How do we stop being slaves to sin and become slaves of righteousness? It starts with a right understanding of who we are, as outlined in Scripture. We are a rebellious people, bent from birth on exchanging the truth about God for a lie and worshipping and serving creation rather than the Creator (Romans 1:25).
The second ingredient is confession and repentance. It’s amazing what the Holy Spirit can do to restore and redeem when we are open and honest with where we are, instead of trying to hide our brokenness and pretend we’re doing fine. He wants to minister to the wound, which isn’t easy when you are desperate to keep it hidden so no one else will know, lest they think differently of you. If we are in Christ, however, nothing changes God’s mind. You cannot out-sin the cross of Christ. He knew exactly what he was purchasing when he was up on that cross, and he didn’t come down. His death gives us life. His resurrection gives us hope. And his ascension to the Father leads to his giving us the Holy Spirit for help in the endeavor of dying to our own sin. Dead to sin. Alive to God. (Romans 6:11).
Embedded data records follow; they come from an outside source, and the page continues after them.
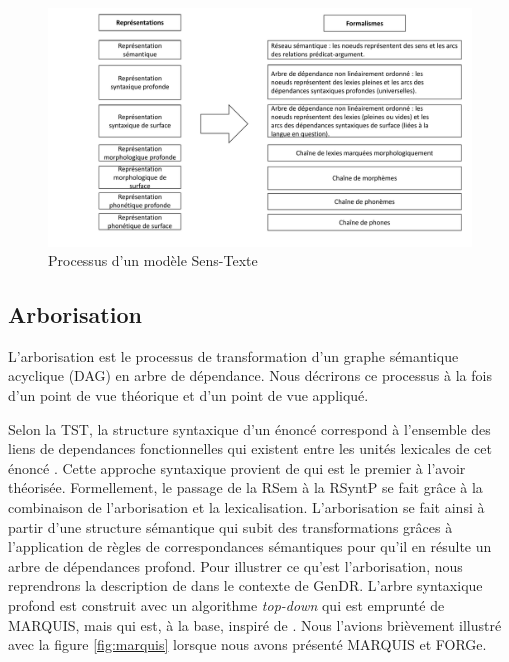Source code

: \begin{figure}[htb]
	\centering
	\includegraphics[width=1\textwidth, trim = {0cm 1cm 0cm 0cm},clip]{ch3/figs/polguere2.pdf}
	\caption{Processus d'un modèle Sens-Texte \citep{PolgueretheorieSensTexte1998}}
	\label{fig:processustst}
\end{figure}


\subsection{Arborisation}\label{sec:arbo}

L'arborisation est le processus de transformation d'un graphe sémantique acyclique (DAG) en arbre de dépendance. Nous décrirons ce processus à la fois d'un point de vue théorique et d'un point de vue appliqué.

Selon la \ac{TST}, la structure syntaxique d'un énoncé correspond à l'ensemble des liens de dependances fonctionnelles qui existent entre les unités lexicales de cet énoncé \citep{melcuk1988}. Cette approche syntaxique provient de \cite{TesniereElementssyntaxestructurale1965} qui est le premier à l'avoir théorisée. Formellement, le passage de la \ac{RSem} à la \ac{RSyntP} se fait grâce à la combinaison de l'arborisation et la lexicalisation. L'arborisation se fait ainsi à partir d'une structure sémantique qui subit des transformations grâces à l'application de règles de correspondances sémantiques pour qu'il en résulte un arbre de dépendances profond. Pour illustrer ce qu'est l'arborisation, nous reprendrons la description de \cite{lareau18} dans le contexte de GenDR. L'arbre syntaxique profond est construit avec un algorithme \emph{top-down} qui est emprunté de MARQUIS, mais qui est, à la base, inspiré de \cite{PolguereStructurationmisejeu1990}. Nous l'avions brièvement illustré avec la figure \ref{fig:marquis} lorsque nous avons présenté MARQUIS et FORGe.

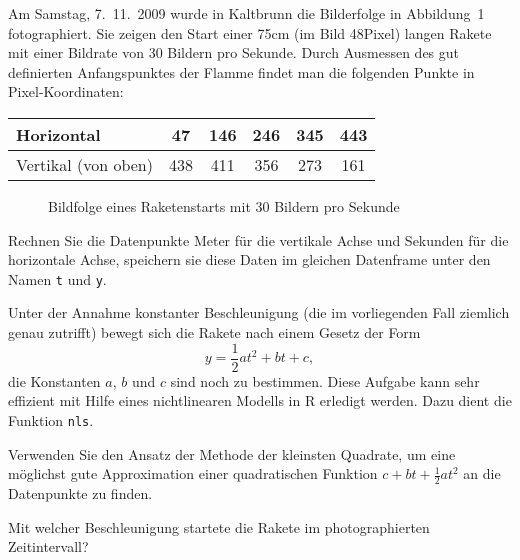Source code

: Am Samstag, 7.~11.~2009 wurde in Kaltbrunn die
Bilderfolge in Abbildung~1 fotographiert. Sie zeigen den Start
einer 75cm (im Bild 48Pixel) langen Rakete mit einer Bildrate von
30 Bildern pro Sekunde.
Durch Ausmessen des gut definierten Anfangspunktes der Flamme findet
man die folgenden Punkte in Pixel-Koordinaten:
\begin{center}
\begin{tabular}{l|ccccc}
Horizontal&47&146&246&345&443\\
\hline
Vertikal (von oben)&438&411&356&273&161
\end{tabular}
\end{center}
\begin{figure}
\begin{center}
\end{center}
\caption{Bildfolge eines Raketenstarts mit 30 Bildern pro Sekunde}
\end{figure}
\begin{teilaufgaben}
\item Rechnen Sie die Datenpunkte Meter für die vertikale Achse
und Sekunden für die horizontale Achse, speichern sie diese Daten
im gleichen Datenframe unter den Namen {\tt t} und {\tt y}.
\item Unter der Annahme konstanter Beschleunigung (die im vorliegenden Fall
ziemlich genau zutrifft) bewegt sich die Rakete nach einem Gesetz
der Form
\[
y=\frac12at^2+bt+c,
\]
die Konstanten $a$, $b$ und $c$ sind noch zu bestimmen. Diese Aufgabe
kann sehr effizient mit Hilfe eines nichtlinearen Modells in R erledigt
werden. Dazu dient die Funktion {\tt nls}.
\item Verwenden Sie den Ansatz der Methode der kleinsten Quadrate, um
eine möglichst gute Approximation einer quadratischen Funktion
$c+bt+\frac12at^2$ an die Datenpunkte zu finden.
\item Mit welcher Beschleunigung startete die Rakete im photographierten
Zeitintervall?
\end{teilaufgaben}


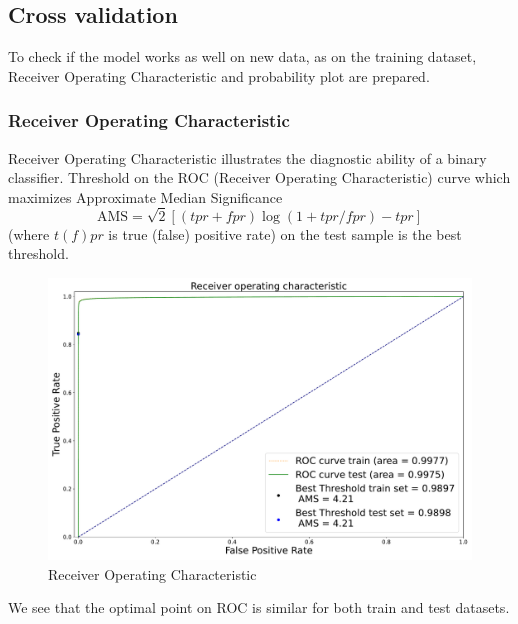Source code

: \documentclass[12pt,a4paper]{report}
\begin{document}
\subsection{Cross validation}
To check if the model works as well on new data, as on the training dataset,  Receiver Operating Characteristic and probability plot are prepared.

\subsubsection{Receiver Operating Characteristic}
Receiver Operating Characteristic illustrates the diagnostic ability of a binary classifier. Threshold on the ROC (Receiver Operating Characteristic) curve which maximizes Approximate Median Significance 
\begin{equation}
    \text{AMS}= \sqrt{2} [(tpr + fpr) \log(1 + tpr/fpr) - tpr]
\end{equation}
(where $t(f)pr$ is true (false) positive rate) on the test sample is the best threshold.
\begin{figure}[H]
    \centering
    \includegraphics[width=1\textwidth]{images/ams.pdf}
    \caption{Receiver Operating Characteristic}
\end{figure}
We see that the optimal point on ROC is similar for both train and test datasets.
\end{document}
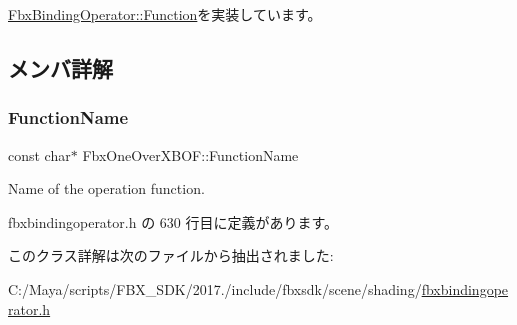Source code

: \hyperlink{class_fbx_binding_operator_1_1_function_a9bbeec993a6e453a6569e7f40a85fd52}{Fbx\+Binding\+Operator\+::\+Function}を実装しています。



\subsection{メンバ詳解}
\mbox{\label{class_fbx_one_over_x_b_o_f_a17b7276cdb45a9c396edc78b33a6a9c7}} 
\subsubsection{\texorpdfstring{Function\+Name}{FunctionName}}
{\footnotesize\ttfamily const char$\ast$ Fbx\+One\+Over\+X\+B\+O\+F\+::\+Function\+Name\hspace{0.3cm}{\ttfamily [static]}}



Name of the operation function. 



 fbxbindingoperator.\+h の 630 行目に定義があります。



このクラス詳解は次のファイルから抽出されました\+:\begin{DoxyCompactItemize}
\item 
C\+:/\+Maya/scripts/\+F\+B\+X\+\_\+\+S\+D\+K/2017./include/fbxsdk/scene/shading/\hyperlink{fbxbindingoperator_8h}{fbxbindingoperator.\+h}\end{DoxyCompactItemize}
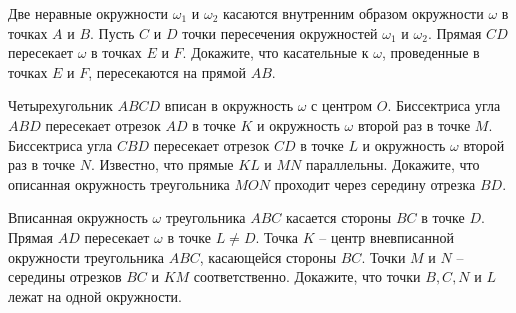 \documentclass{article}
\begin{document}
\begin{enumerate_boxed}
        \item Две неравные окружности $\omega_1$ и $\omega_2$ касаются внутренним образом окружности $\omega$ в точках $A$ и $B$.
        Пусть $C$ и $D$ точки пересечения окружностей $\omega_1$ и $\omega_2$.
        Прямая $CD$ пересекает $\omega$ в точках $E$ и $F$.
        Докажите, что касательные к $\omega$, проведенные в точках $E$ и $F$, пересекаются на прямой $AB$.

        \item Четырехугольник $ABCD$ вписан в окружность $\omega$ с центром $O$.
        Биссектриса угла $ABD$ пересекает отрезок $AD$ в точке $K$ и окружность $\omega$ второй раз в точке $M$.
        Биссектриса угла $CBD$ пересекает отрезок $CD$ в точке $L$ и окружность $\omega$ второй раз в точке $N$.
        Известно, что прямые $KL$ и $MN$ параллельны.
        Докажите, что описанная окружность треугольника $MON$ проходит через середину отрезка $BD$.

        \item Вписанная окружность $\omega$ треугольника $ABC$ касается стороны $BC$ в точке $D$.
        Прямая $AD$ пересекает $\omega$ в точке $L \neq D$.
        Точка $K$ – центр вневписанной окружности треугольника $ABC$, касающейся стороны $BC$.
        Точки $M$ и $N$ – середины отрезков $BC$ и $KM$ соответственно.
        Докажите, что точки $B, C, N$ и $L$ лежат на одной окружности.

    \end{enumerate_boxed}
\end{document}
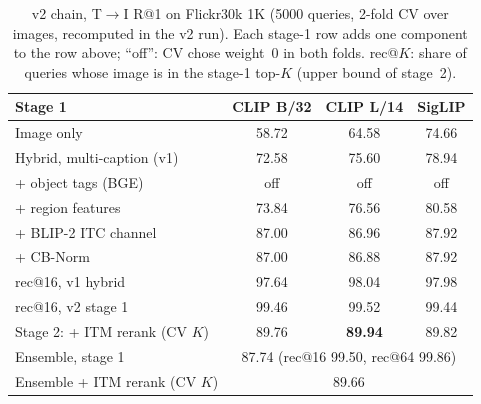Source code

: \documentclass[conference]{IEEEtran}
\newcommand{\RA}{\ensuremath{\rightarrow}}
\newcommand{\best}[1]{\textbf{#1}}
\begin{document}
\begin{table}[t]
\centering
\caption{v2 chain, T\RA I R@1 on Flickr30k 1K (5000 queries, 2-fold CV over images, recomputed in the v2 run).
Each stage-1 row adds one component to the row above; ``off'': CV chose weight~0 in both folds. rec@$K$: share of
queries whose image is in the stage-1 top-$K$ (upper bound of stage~2).}
\label{tab:v2chain}
\setlength{\tabcolsep}{4pt}
\begin{tabular}{lccc}
\toprule
Stage 1 & CLIP B/32 & CLIP L/14 & SigLIP \\
\midrule
Image only                     & 58.72 & 64.58 & 74.66 \\
Hybrid, multi-caption (v1)     & 72.58 & 75.60 & 78.94 \\
+ object tags (BGE)            & off   & off   & off   \\
+ region features              & 73.84 & 76.56 & 80.58 \\
+ BLIP-2 ITC channel           & 87.00 & 86.96 & 87.92 \\
+ CB-Norm                      & 87.00 & 86.88 & 87.92 \\
\midrule
rec@16, v1 hybrid              & 97.64 & 98.04 & 97.98 \\
rec@16, v2 stage 1             & 99.46 & 99.52 & 99.44 \\
\midrule
Stage 2: + ITM rerank (CV $K$) & 89.76 & \best{89.94} & 89.82 \\
\midrule
Ensemble, stage 1              & \multicolumn{3}{c}{87.74 (rec@16 99.50, rec@64 99.86)} \\
Ensemble + ITM rerank (CV $K$) & \multicolumn{3}{c}{89.66} \\
\bottomrule
\end{tabular}
\end{table}
\end{document}
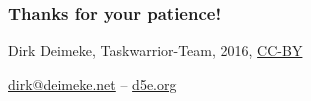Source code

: \documentclass[t,handout]{beamer}
\begin{document}
\begin{frame}[fragile]\frametitle{Thanks for your patience!}
    \vfill
    \begin{center}
        Dirk Deimeke, Taskwarrior-Team, 2016, \href{https://creativecommons.org/licenses/by/4.0/}{CC-BY}

        \href{mailto:dirk@deimeke.net}{dirk@deimeke.net} -- \href{https://d5e.org/}{d5e.org}
    \end{center}
\end{frame}
\end{document}
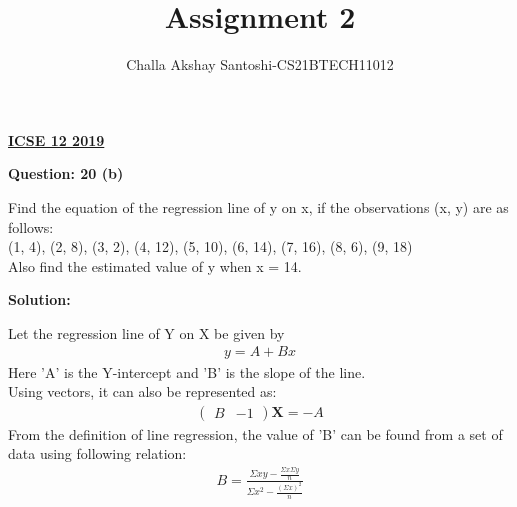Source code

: \documentclass[journal,12pt,twocolumn]{IEEEtran}
\begin{document}
\newcommand{\myvec}[1]{\ensuremath{\begin{pmatrix}#1\end{pmatrix}}}
\newcommand{\mydet}[1]{\ensuremath{\begin{vmatrix}#1\end{vmatrix}}}
\makeatletter
{}
\makeatother
\let\StandardTheFigure\thefigure
\let\vec\mathbf
\renewcommand{\thefigure}{\theproblem}
\def\putbox#1#2#3{\makebox[0in][l]{\makebox[#1][l]{}\raisebox{\baselineskip}[0in][0in]{\raisebox{#2}[0in][0in]{#3}}}}
     \def\rightbox#1{\makebox[0in][r]{#1}}
     \def\centbox#1{\makebox[0in]{#1}}
     \def\topbox#1{\raisebox{-\baselineskip}[0in][0in]{#1}}
     \def\midbox#1{\raisebox{-0.5\baselineskip}[0in][0in]{#1}}
\vspace{3cm}
\title{Assignment 2}
\author{Challa Akshay Santoshi-CS21BTECH11012}
\maketitle
\newpage
\bigskip
\renewcommand{\thefigure}{\theenumi}
\renewcommand{\thetable}{\theenumi}
\begin{center}
  \textbf{\underline{ICSE 12 2019}}\\
\end{center}
\begin{center}
  \textbf{Question: 20 (b)}  
\end{center}
Find the equation of the regression line of y on x, if the observations (x, y) are as follows:\\
(1, 4), (2, 8), (3, 2), (4, 12), (5, 10), (6, 14), (7, 16), (8, 6), (9, 18)\\
Also find the estimated value of y when x = 14.\\
\begin{center}
  \textbf{Solution:}  
\end{center}
Let the regression line of Y on X be given by
\begin{align}
    y = A + Bx
\end{align}
Here 'A' is the Y-intercept and 'B' is the slope of the line.\\
Using vectors, it can also be represented as:
\begin{align}
    \myvec{B & -1}\vec{X} = -A
\end{align}
From the definition of line regression, the value of 'B' can be found from a set of data using following relation:\\
\begin{align}
    B = \frac{\Sigma xy - \frac{\Sigma x \Sigma y}{n}}{\Sigma x^2 - \frac{(\Sigma x)^2}{n}}
\end{align}
\end{document}
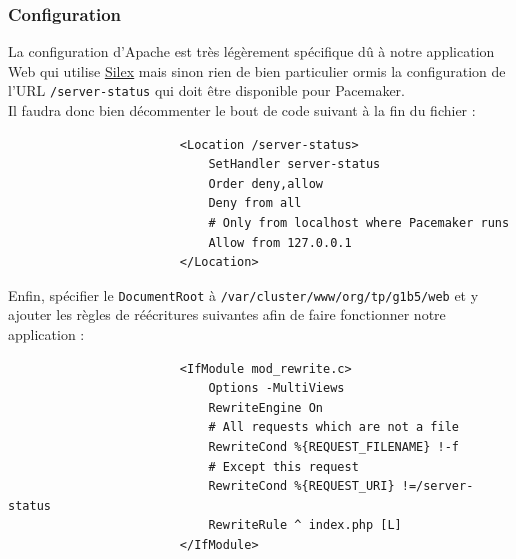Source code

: \documentclass[11pt,a4paper]{report}
\begin{document}
                \subsubsection{Configuration}
                    
                    La configuration d'Apache est très légèrement spécifique dû à notre application Web qui utilise \underline{\href{http://silex.sensiolabs.org}{Silex}} mais sinon rien de bien particulier ormis la configuration de l'URL \verb+/server-status+ qui doit être disponible pour Pacemaker.\\
                    
                    Il faudra donc bien décommenter le bout de code suivant à la fin du fichier :\\
                    
                    \begin{verbatim}
                        <Location /server-status>
                            SetHandler server-status
                            Order deny,allow
                            Deny from all
                            # Only from localhost where Pacemaker runs
                            Allow from 127.0.0.1
                        </Location>
                    \end{verbatim}
                    
                    Enfin, spécifier le \verb+DocumentRoot+ à \verb+/var/cluster/www/org/tp/g1b5/web+ et y ajouter les règles de réécritures suivantes afin de faire fonctionner notre application :\\
                    
                    \begin{verbatim}
                        <IfModule mod_rewrite.c>
                            Options -MultiViews
                            RewriteEngine On
                            # All requests which are not a file
                            RewriteCond %{REQUEST_FILENAME} !-f
                            # Except this request
                            RewriteCond %{REQUEST_URI} !=/server-status
                            RewriteRule ^ index.php [L]
                        </IfModule>
                    \end{verbatim}
                    
\end{document}
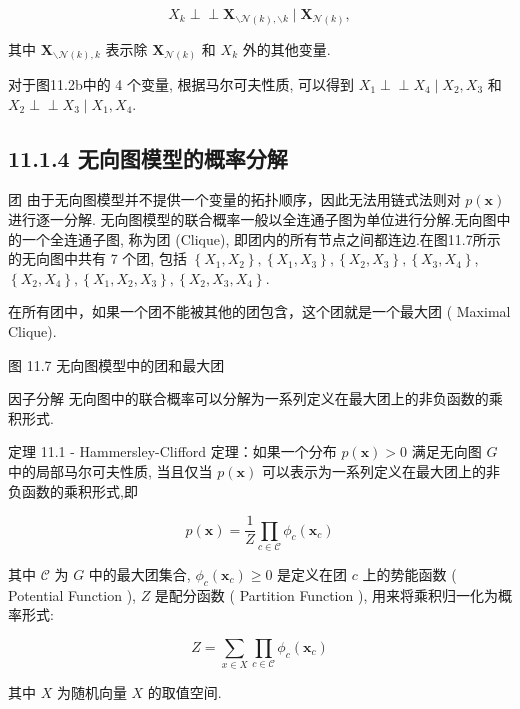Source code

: \documentclass[10pt]{article}
\def\Perp{\perp\!\!\!\perp}
\begin{document}
$$
X_{k} \Perp \boldsymbol{X}_{\backslash \mathcal{N}(k), \backslash k} \mid \boldsymbol{X}_{\mathcal{N}(k)},
$$

其中 $\boldsymbol{X}_{\backslash \mathcal{N}(k), k}$ 表示除 $\boldsymbol{X}_{\mathcal{N}(k)}$ 和 $X_{k}$ 外的其他变量.

对于图11.2b中的 4 个变量, 根据马尔可夫性质, 可以得到 $X_{1} \Perp X_{4} \mid X_{2}, X_{3}$ 和 $X_{2} \Perp X_{3} \mid X_{1}, X_{4}$.

\subsection*{11.1.4 无向图模型的概率分解}
团 由于无向图模型并不提供一个变量的拓扑顺序，因此无法用链式法则对 $p(\boldsymbol{x})$ 进行逐一分解. 无向图模型的联合概率一般以全连通子图为单位进行分解.无向图中的一个全连通子图, 称为团 (Clique), 即团内的所有节点之间都连边.在图11.7所示的无向图中共有 7 个团, 包括 $\left\{X_{1}, X_{2}\right\},\left\{X_{1}, X_{3}\right\},\left\{X_{2}, X_{3}\right\},\left\{X_{3}, X_{4}\right\}$, $\left\{X_{2}, X_{4}\right\},\left\{X_{1}, X_{2}, X_{3}\right\},\left\{X_{2}, X_{3}, X_{4}\right\}$.

在所有团中，如果一个团不能被其他的团包含，这个团就是一个最大团 ( Maximal Clique).



图 11.7 无向图模型中的团和最大团

因子分解 无向图中的联合概率可以分解为一系列定义在最大团上的非负函数的乘积形式.

定理 11.1 - Hammersley-Clifford 定理：如果一个分布 $p(\boldsymbol{x})>0$ 满足无向图 $G$ 中的局部马尔可夫性质, 当且仅当 $p(\boldsymbol{x})$ 可以表示为一系列定义在最大团上的非负函数的乘积形式,即


\begin{equation*}
p(\boldsymbol{x})=\frac{1}{Z} \prod_{c \in \mathcal{C}} \phi_{c}\left(\boldsymbol{x}_{c}\right) \tag{11.16}
\end{equation*}


其中 $\mathcal{C}$ 为 $G$ 中的最大团集合, $\phi_{c}\left(\boldsymbol{x}_{c}\right) \geq 0$ 是定义在团 $c$ 上的势能函数 ( Potential Function ), $Z$ 是配分函数 ( Partition Function ), 用来将乘积归一化为概率形式:


\begin{equation*}
Z=\sum_{x \in X} \prod_{c \in \mathcal{C}} \phi_{c}\left(\boldsymbol{x}_{c}\right) \tag{11.17}
\end{equation*}


其中 $X$ 为随机向量 $X$ 的取值空间.
\end{document}
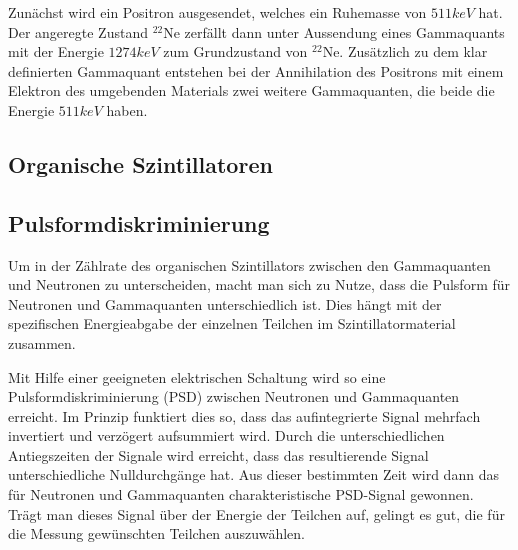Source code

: Zunächst wird ein Positron ausgesendet, welches ein Ruhemasse von $511keV$ hat. Der angeregte Zustand $^{22}$Ne zerfällt dann unter Aussendung eines Gammaquants mit der Energie $1274keV$ zum Grundzustand von $^{22}$Ne. Zusätzlich zu dem klar definierten Gammaquant entstehen bei der Annihilation des Positrons mit einem Elektron des umgebenden Materials zwei weitere Gammaquanten, die beide die Energie $511keV$ haben.

\subsection{Organische Szintillatoren}

\subsection{Pulsformdiskriminierung}
Um in der Zählrate des organischen Szintillators zwischen den Gammaquanten und Neutronen zu unterscheiden, macht man sich zu Nutze, dass die Pulsform für Neutronen und Gammaquanten unterschiedlich ist. Dies hängt mit der spezifischen Energieabgabe der einzelnen Teilchen im Szintillatormaterial zusammen. 

Mit Hilfe einer geeigneten elektrischen Schaltung wird so eine Pulsformdiskriminierung (PSD) zwischen Neutronen und Gammaquanten erreicht. Im Prinzip funktiert dies so, dass das aufintegrierte Signal mehrfach invertiert und verzögert aufsummiert wird. Durch die unterschiedlichen Antiegszeiten der Signale wird erreicht, dass das resultierende Signal unterschiedliche Nulldurchgänge hat. Aus dieser bestimmten Zeit wird dann das für Neutronen und Gammaquanten charakteristische PSD-Signal gewonnen. Trägt man dieses Signal über der Energie der Teilchen auf, gelingt es gut, die für die Messung gewünschten Teilchen auszuwählen.



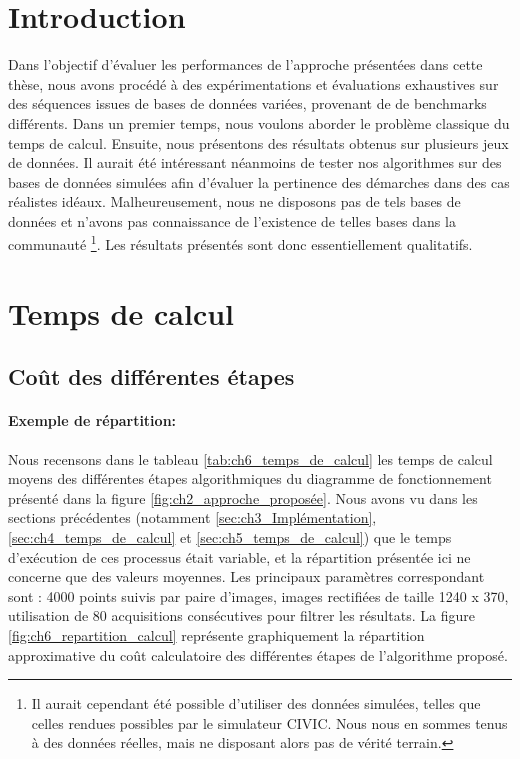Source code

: \vspace{10pt}

\minitoc
\clearpage

\section{Introduction}

Dans l'objectif d'évaluer les performances de l'approche présentées dans cette thèse, nous avons procédé à des expérimentations et évaluations exhaustives sur des séquences issues de bases de données variées, provenant de de benchmarks différents. Dans un premier temps, nous voulons  aborder le problème classique du temps de calcul. Ensuite, nous présentons des résultats obtenus sur plusieurs jeux de données. Il aurait été intéressant néanmoins de tester nos algorithmes sur des bases de données simulées afin d'évaluer la pertinence des démarches dans des cas réalistes idéaux. Malheureusement, nous ne disposons pas de tels bases de données et n'avons pas connaissance de l'existence de telles bases dans la communauté \footnote{Il aurait cependant été possible d'utiliser des données simulées, telles que celles rendues possibles par le simulateur CIVIC. Nous nous en sommes tenus à des données réelles, mais ne disposant alors pas de vérité terrain.}. Les résultats présentés sont donc essentiellement qualitatifs.

\section{Temps de calcul}\label{sec:ch6_temps_reel}
\subsection{Coût des différentes étapes}
\paragraph{Exemple de répartition:\\}
Nous recensons dans le tableau \ref{tab:ch6_temps_de_calcul} les temps de calcul moyens des différentes étapes algorithmiques du diagramme de fonctionnement présenté dans la figure \ref{fig:ch2_approche_proposée}. Nous avons vu dans les sections précédentes (notamment \ref{sec:ch3_Implémentation}, \ref{sec:ch4_temps_de_calcul} et \ref{sec:ch5_temps_de_calcul}) que le temps d'exécution de ces processus était variable, et la répartition présentée ici ne concerne que des valeurs moyennes. Les principaux paramètres correspondant sont : 4000 points suivis par paire d'images, images rectifiées de taille 1240 x 370, utilisation de 80 acquisitions consécutives pour filtrer les résultats.	La figure \ref{fig:ch6_repartition_calcul} représente graphiquement la répartition approximative du coût calculatoire des différentes étapes de l'algorithme proposé.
Finally, we must abide in him. It took me about 21 years to realize that the Christian life isn’t a morality check of dos and don’ts, but rather, the Christian life is a constant abiding in Christ and resting in his work on the cross. Morality can’t save me, church attendance can’t save me, my community group can’t save me. Those are all great and wonderful things, but awful saviors. They fall flat. Faith alone in Christ in his death and resurrection is the only thing that can justify me and put me into right standing with God. So, what does abiding mean or look like? I think it means figuring out what stirs our affections for Jesus and doing more of those things and cutting out the things that don’t stir our affections for Jesus. And it means to stop banking on our own merits to justify us, but instead learning to rest in the finished work of Christ for us on the cross, through which we receive access by faith into the grace in which we stand (Romans 5:2) and have peace with God (Romans 5:1).